** DATA FOR THIS EXERCISE follows **

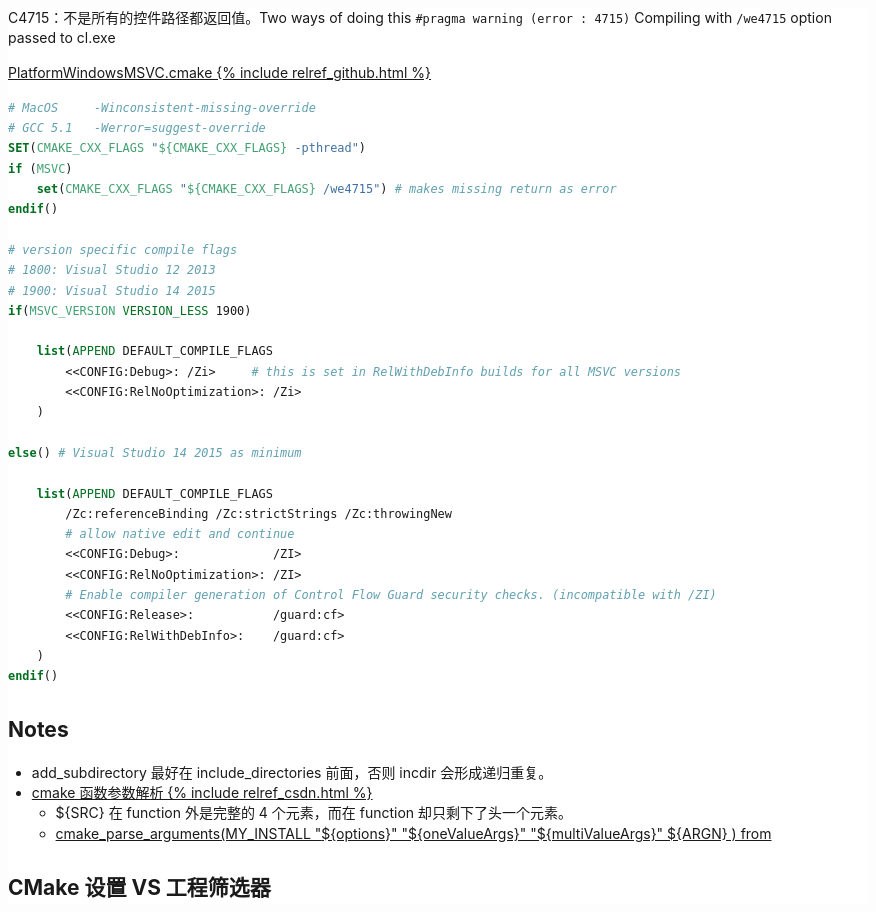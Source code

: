 C4715：不是所有的控件路径都返回值。Two ways of doing this
`#pragma warning (error : 4715)`
Compiling with `/we4715` option passed to cl.exe

[PlatformWindowsMSVC.cmake {% include relref_github.html %}](https://github.com/kateyy/geohazardvis/blob/master/cmake/PlatformWindowsMSVC.cmake)

```cmake
# MacOS     -Winconsistent-missing-override
# GCC 5.1   -Werror=suggest-override
SET(CMAKE_CXX_FLAGS "${CMAKE_CXX_FLAGS} -pthread")
if (MSVC)
    set(CMAKE_CXX_FLAGS "${CMAKE_CXX_FLAGS} /we4715") # makes missing return as error
endif()

# version specific compile flags
# 1800: Visual Studio 12 2013
# 1900: Visual Studio 14 2015
if(MSVC_VERSION VERSION_LESS 1900)

    list(APPEND DEFAULT_COMPILE_FLAGS
        <<CONFIG:Debug>: /Zi>     # this is set in RelWithDebInfo builds for all MSVC versions
        <<CONFIG:RelNoOptimization>: /Zi>
    )

else() # Visual Studio 14 2015 as minimum

    list(APPEND DEFAULT_COMPILE_FLAGS
        /Zc:referenceBinding /Zc:strictStrings /Zc:throwingNew
        # allow native edit and continue
        <<CONFIG:Debug>:             /ZI>
        <<CONFIG:RelNoOptimization>: /ZI>
        # Enable compiler generation of Control Flow Guard security checks. (incompatible with /ZI)
        <<CONFIG:Release>:           /guard:cf>
        <<CONFIG:RelWithDebInfo>:    /guard:cf>
    )
endif()
```


## Notes

* add_subdirectory 最好在 include_directories 前面，否则 incdir 会形成递归重复。
* [cmake 函数参数解析 {% include relref_csdn.html %}](https://blog.csdn.net/sakaue/article/details/38377661)
    * ${SRC} 在 function 外是完整的 4 个元素，而在 function 却只剩下了头一个元素。
    * [cmake_parse_arguments(MY_INSTALL "${options}" "${oneValueArgs}" "${multiValueArgs}" ${ARGN} ) from](https://cmake.org/cmake/help/v3.0/module/CMakeParseArguments.html?highlight=cmake_parse_arguments)


## CMake 设置 VS 工程筛选器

** End of DATA FOR THIS EXERCISE **

■ **ABOUT THIS TASK**
Search the data above and return each line in which "Debug" occurs.

■ **ANSWER AREA**
        <<CONFIG:Debug>: /Zi>     # this is set in RelWithDebInfo builds for all MSVC versions
        <<CONFIG:Debug>:             /ZI>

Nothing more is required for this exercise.